Восстанавливая права природы, попранные церковью, Ренессанс был уже вооружен опытом всей предшествующей истории человечества, и новые герои побеждали уже не злые стихии, а те пагубные силы общества, которые препятствовали естественному развитию самого высокого творения природы — человека. Впервые после гибели античного мира центром художественного произведения стал человек с его мыслями и страстями. Это обстоятельство определило собой органическое развитие драматического действия, подчиненного движениям страстей и воле героя. Внешняя сценичность оказалась замененной внутренним драматизмом, при котором любопытство зрителей уступило место психологической заинтересованности в судьбе героев. Народная любовь к театру порождалась той любовью к человеку, которой была проникнута вся драматургия Ренессанса. Отсюда рождался и оптимизм возрожденческого театра Лопе де Вега и Шекспира, то суровый и мужественный, то светлый и беспечный.

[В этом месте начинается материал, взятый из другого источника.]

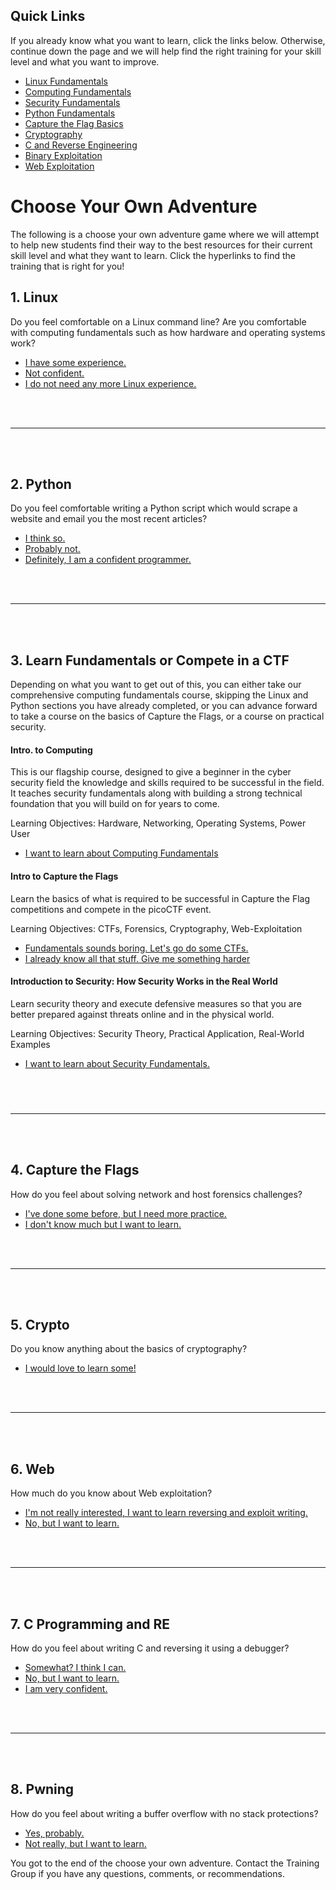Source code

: ## Quick Links

If you already know what you want to learn, click the links below. Otherwise, continue down the page and we will help find the right training for your skill level and what you want to improve.

* [Linux Fundamentals](training/linux.md) 
* [Computing Fundamentals](training/fundamentals.md) 
* [Security Fundamentals](training/security.md) 
* [Python Fundamentals](training/python.md) 
* [Capture the Flag Basics](training/ctf.md)
* [Cryptography](training/crypto.md)
* [C and Reverse Engineering](training/hardstuff.md) 
* [Binary Exploitation](training/pwning.md)
* [Web Exploitation](training/web.md)

# Choose Your Own Adventure

The following is a choose your own adventure game where we will attempt to help new students find their way to the best resources for their current skill level and what they want to learn. Click the hyperlinks to find the training that is right for you!

<h2 id="linux">1. Linux</h2> 

Do you feel comfortable on a Linux command line? Are you comfortable with computing fundamentals such as how hardware and operating systems work?

* [I have some experience.](challs/bandit.md) 
* [Not confident.](training/linux.md) 
* [I do not need any more Linux  experience.](#2-python)
  
 
<br>
<br>
<hr>
<br>
<br>
 
 <h2 id="python">2. Python</h2> 
                                                                      
Do you feel comfortable writing a Python script which would scrape a website and email you the most recent articles? 

* [I think so.](challs/pythontest.md)
* [Probably not.](training/python.md) 
* [Definitely, I am a confident programmer.](#3-learn-fundamentals-or-compete-in-a-ctf)

<br>
<br>
<hr>
<br>
<br>

<h2 id="switch">3. Learn Fundamentals or Compete in a CTF</h2> 

Depending on what you want to get out of this, you can either take our comprehensive computing fundamentals course, skipping the Linux and Python sections you have already completed, or you can advance forward to take a course on the basics of Capture the Flags, or a course on practical security.

#### Intro. to Computing
This is our flagship course, designed to give a beginner in the cyber security field the knowledge and skills required to be successful in the field. It teaches security fundamentals along with building a strong technical foundation that you will build on for years to come.

Learning Objectives: Hardware, Networking, Operating Systems, Power User

* [I want to learn about Computing Fundamentals](training/fundamentals.md)

#### Intro to Capture the Flags

Learn the basics of what is required to be successful in Capture the Flag competitions and compete in the picoCTF event.

Learning Objectives: CTFs, Forensics, Cryptography, Web-Exploitation

* [Fundamentals sounds boring. Let's go do some CTFs.](#4-capture-the-flags)
* [I already know all that stuff. Give me something harder](#7-c-programming-and-re)

#### Introduction to Security: How Security Works in the Real World

Learn security theory and execute defensive measures so that you are better prepared against threats online and in the physical world.

Learning Objectives: Security Theory, Practical Application, Real-World Examples

* [I want to learn about Security Fundamentals.](training/security.md)

### 
<br>
<br>
<hr>
<br>
<br>


<h2 id="ctfs">4. Capture the Flags</h2> 

How do you feel about solving network and host forensics challenges?

* [I've done some before, but I need more practice.](training/forensics.md)
* [I don't know much but I want to learn.](training/forensics.md)

<br>
<br>
<hr>
<br>
<br>

<h2 id="crypto">5. Crypto</h2> 

Do you know anything about the basics of cryptography?

* [I would love to learn some!](training/crypto.md)

<br>
<br>
<hr>
<br>
<br>

<h2 id="web">6. Web</h2> 

How much do you know about Web exploitation?

* [I'm not really interested, I want to learn reversing and exploit writing.](#7-c-programming-and-re)
* [No, but I want to learn.](training/web.md)
<br>
<br>
<hr>
<br>
<br>

<h2 id="cnre">7. C Programming and RE</h2> 

How do you feel about writing C and reversing it using a debugger? 

* [Somewhat? I think I can.](training/hardstuff.md)
* [No, but I want to learn.](training/hardstuff.md)
* [I am very confident.](#pwn)

<br>
<br>
<hr>
<br>
<br>

<h2 id="pwn">8. Pwning</h2> 
How do you feel about writing a buffer overflow with no stack protections?

* [Yes, probably.](training/pwning.md)  
* [Not really, but I want to learn.](training/pwning.md) 


You got to the end of the choose your own adventure. Contact the Training Group if you have any questions, comments, or recommendations. 

<br>
<br>
<br>
<br>
<br>
<br>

Но ренессансное искусство не могло просуществовать долго. Оно исчезло, когда прошла героическая пора рождения нового общества, когда надежды на счастливое существование людей, освобожденных из-под власти феодала и из плена церкви, сменились горьким осознанием новых обстоятельств, подчиняющих массы народа силе денег. Вера в жизнь исчезла, и на смену великому искусству Шекспира и Лопе пришли другие авторы, уже неспособные преодолевать свою историческую и сословную ограниченность. Театр лишился своей души народного зрителя. Поднявшая голову религия уничтожала театральное искусство, действуя в одной стране как католическая ортодоксия, а в другой — как пуританская непримиримость.

Ренессансное искусство продолжало развиваться только во Франции, но и тут оно было лишено своей чувственной природы, творческого размаха и органической связи с народом. Классицизм уже не доверял жизни, он не мог полагаться на ее внутренние, естественные закономерности, которым смело доверяли Шекспир и Лопе. Жизнь представлялась классицистам неразумной стихией, обуздать которую мог только интеллект. Разум оказался приподнятым над жизнью, он должен был предписывать ей свои законы. Идеальное обособилось от реального, идея и быт выступили снова как враждующие между собой силы. Предполагалось, что заурядная действительность не может заключать в себе ничего возвышенного, и делался тот вывод, что искусство может быть истинным только в том случае, если оно уйдет в сферу абстрактной героики.

«извратителями вкуса», «варварами», находящимися в плену у невежественной толпы. В этом забвении Шекспира и Лопе была величайшая трагедия европейского искусства. Но забвение это не было результатом бездарности последующих поколений, оно имело свою историческую закономерность. Когда Маркс доказывал невозможность античного искусства при современной капиталистической цивилизации, то он наряду с греческой мифологией называл и Шекспира, указывая этим, что в новых условиях в такой же степени немыслим был бы и Шекспир.

Критику искусства Ренессанса начали уже его последние потомки — классицисты. Оберегая искусство от жизненной стихии, они, конечно, не могли принять драматургию, в которой «варварски» смешивалось благородное и низменное. Это жизнеподобие казалось классицистам нарушением правды искусства, обязанного разъяснять, рационалистически анализировать действительность и находить ей такие эстетические формы, которые выражали бы результат интеллектуального осмысления хаоса жизни.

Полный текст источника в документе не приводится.